Dear Editor:
I am a little confused. On the one hand, I watch as we, the people of the United States, are broken down and placed into neat little “demographics.” We are placed into nice manageable compartments.
We also are very big, it seems, into another of my favorite words,”multiculturalization.” That is where we, the people of the United States, are once again, broken down into nice manageable little groupings. At least with this practice, they give us a hyphen, as in “Italian-American” or “Filipino-American,” or whatever other group you and I happen to fit nicely and neatly. They sell this idea by saying that we are celebrating our varied heritages and cultures. What it actually does is to highlight and perpetuate what makes us different, each from the other and one group from another. The problem with that practice is that we are creatures who are more secure with those like us and more wary of those different. Additionally, America became the greatest nation and society ever on Earth by the assimilation of all into one. America rose to its grandeur by recognizing the dignity of every individual man and woman and melding those millions of individuals into the commonality of Americans. Over these recent years, however, there has been a very active and predominant practice of separating us rather than bringing us together. And as long as we continue this practice, we shall continue to be a country of small groups of persons who, gradually, have put aside our common bonds as a nation and as human beings.

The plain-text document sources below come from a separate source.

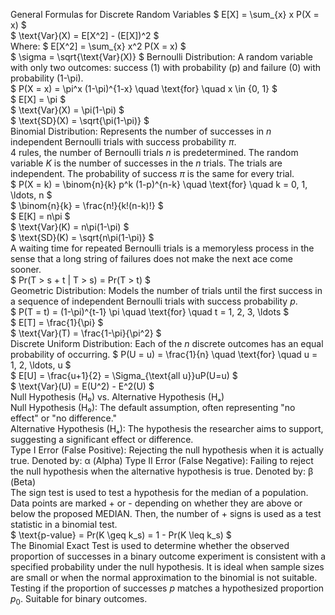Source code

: General Formulas for Discrete Random Variables
$
E[X] = \sum_{x} x P(X = x)
$  
$
\text{Var}(X) = E[X^2] - (E[X])^2
$  
Where:
$
E[X^2] = \sum_{x} x^2 P(X = x)
$  
$
\sigma = \sqrt{\text{Var}(X)}
$
Bernoulli Distribution: A random variable with only two outcomes: success (1) with probability \(p\) and failure (0) with probability \(1-\pi\).  
$
P(X = x) = \pi^x (1-\pi)^{1-x} \quad \text{for} \quad x \in \{0, 1\}
$  
$
E[X] = \pi
$  
$
\text{Var}(X) = \pi(1-\pi)
$  
$
\text{SD}(X) = \sqrt{\pi(1-\pi)}
$  
Binomial Distribution: Represents the number of successes in $n$ independent Bernoulli trials with success probability $\pi$.  
4 rules, the number of Bernoulli trials $n$ is predetermined. The random variable $K$ is the number of successes in the $n$ trials. The trials are independent. The probability of success $\pi$ is the same for every trial.  
$
P(X = k) = \binom{n}{k} p^k (1-p)^{n-k} \quad \text{for} \quad k = 0, 1, \ldots, n
$  
$
\binom{n}{k} = \frac{n!}{k!(n-k)!}
$  
$
E[K] = n\pi
$  
$
\text{Var}(K) = n\pi(1-\pi)
$  
$
\text{SD}(K) = \sqrt{n\pi(1-\pi)}
$  
A waiting time for repeated Bernoulli trials is a memoryless process in the sense that a long string of failures does not make the next ace come sooner.  
$
Pr(T > s + t | T > s) = Pr(T > t)
$  
Geometric Distribution: Models the number of trials until the first success in a sequence of independent Bernoulli trials with success probability $p$.  
$
P(T = t) = (1-\pi)^{t-1} \pi \quad \text{for} \quad t = 1, 2, 3, \ldots
$  
$
E[T] = \frac{1}{\pi}
$  
$
\text{Var}(T) = \frac{1-\pi}{\pi^2}
$  
Discrete Uniform Distribution: Each of the $n$ discrete outcomes has an equal probability of occurring.
$
P(U = u) = \frac{1}{n} \quad \text{for} \quad u = 1, 2, \ldots, u
$  
$
E[U] = \frac{u+1}{2} = \Sigma_{\text{all u}}uP(U=u)
$  
$
\text{Var}(U) = E(U^2) - E^2(U)
$  
Null Hypothesis (H₀) vs. Alternative Hypothesis (Hₐ)  
Null Hypothesis (H₀): The default assumption, often representing "no effect" or "no difference."  
Alternative Hypothesis (Hₐ): The hypothesis the researcher aims to support, suggesting a significant effect or difference.  
Type I Error (False Positive): Rejecting the null hypothesis when it is actually true. Denoted by: α (Alpha)
Type II Error (False Negative): Failing to reject the null hypothesis when the alternative hypothesis is true. Denoted by: β (Beta)  
The sign test is used to test a hypothesis for the median of a population. Data points are marked + or - depending on whether they are above or below the proposed MEDIAN. Then, the number of + signs is used as a test statistic in a binomial test.  
$
\text{p-value} = Pr(K \geq k_s) = 1 - Pr(K \leq k_s)
$  
The Binomial Exact Test is used to determine whether the observed proportion of successes in a binary outcome experiment is consistent with a specified probability under the null hypothesis. It is ideal when sample sizes are small or when the normal approximation to the binomial is not suitable. Testing if the proportion of successes $p$ matches a hypothesized proportion $p_0$. Suitable for binary outcomes.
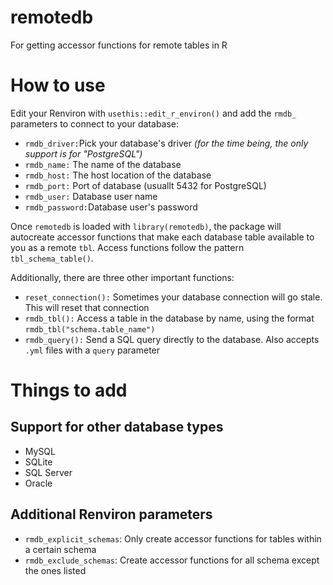 # remotedb
For getting accessor functions for remote tables in R

# How to use

Edit your Renviron with `usethis::edit_r_environ()` and add the `rmdb_` parameters to connect to your database:

- `rmdb_driver:`Pick your database's driver *(for the time being, the only support is for "PostgreSQL")*
- `rmdb_name:` The name of the database
- `rmdb_host:` The host location of the database
- `rmdb_port:` Port of database (usuallt 5432 for PostgreSQL)
- `rmdb_user:` Database user name
- `rmdb_password:`Database user's password

Once `remotedb` is loaded with `library(remotedb)`, the package will autocreate accessor functions that make each database table available to you as a remote `tbl`. Access functions follow the pattern `tbl_schema_table()`. 

Additionally, there are three other important functions:

- `reset_connection():` Sometimes your database connection will go stale. This will reset that connection
- `rmdb_tbl():` Access a table in the database by name, using the format `rmdb_tbl("schema.table_name")`
- `rmdb_query():` Send a SQL query directly to the database. Also accepts `.yml` files with a `query` parameter

# Things to add

## Support for other database types

- MySQL 
- SQLite
- SQL Server
- Oracle

## Additional Renviron parameters
- `rmdb_explicit_schemas`: Only create accessor functions for tables within a certain schema
- `rmdb_exclude_schemas`: Create accessor functions for all schema except the ones listed
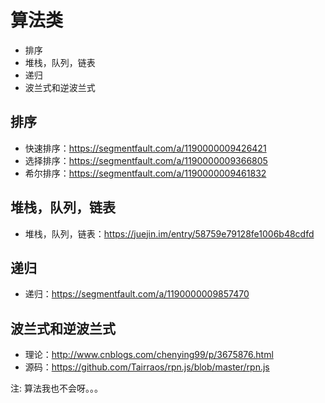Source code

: # 算法类

-   排序
-   堆栈，队列，链表
-   递归
-   波兰式和逆波兰式

## 排序

-   快速排序：https://segmentfault.com/a/1190000009426421
-   选择排序：https://segmentfault.com/a/1190000009366805
-   希尔排序：https://segmentfault.com/a/1190000009461832

## 堆栈，队列，链表

-   堆栈，队列，链表：https://juejin.im/entry/58759e79128fe1006b48cdfd

## 递归

-   递归：https://segmentfault.com/a/1190000009857470

## 波兰式和逆波兰式

-   理论：http://www.cnblogs.com/chenying99/p/3675876.html
-   源码：https://github.com/Tairraos/rpn.js/blob/master/rpn.js

注: 算法我也不会呀。。。
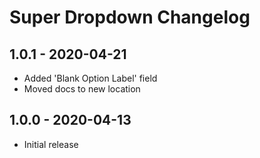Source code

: # Super Dropdown Changelog

## 1.0.1 - 2020-04-21
- Added 'Blank Option Label' field
- Moved docs to new location

## 1.0.0 - 2020-04-13
- Initial release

Then, though, I am a little confused because those same “demographers” choose to lump together into one large grouping those to whom they refer as “Hispanic” persons. They lump together those persons, who, by geography or language or heritage or culture, have some relationship to being “Hispanic.” More recently, they have used the term “Latino” for that same purpose. I find that especially distressing. Those persons who are called very generally “Hispanic” are being denied indiviudal dignity and respect. Is Cuba not different from Spain? Is Puerto Rico not different from Ecuador? Are persons from the Dominican Republic not as worthy of their own heritage as those from Haiti? Oh, excuse me, are they simply “Central-Americans?” Each and all of these persons has an individual heritage, each one worthy of distinction and celebration. Then, and of greatest importance, is their recognition as Americans.
We did not refer to the Irish and the Italians and the Germans and the Poles as “Europeans” when those wonderful people first emigrated to these shores and built this America. Yet today’s America wants to “categorize” us, the people of the United States, rather than to bring us together to continue to “form a more perfect union.”
It is unfortunate that it takes an incident of unimaginable tragedy to make us more aware of our commonality and of the need for togetherness. Our strength and our future lies in the assimilation of the worth of every aspect of every individual into a common magnificence. We Americans are not mere numbers, and if we continue to be treated as such, we soon enough shall be mere statistics. Rather we are the People of the United States. No compartments. No hyphens.
I am reminded that evil occurs not by itself, rather only when good people do nothing. Good people, do something.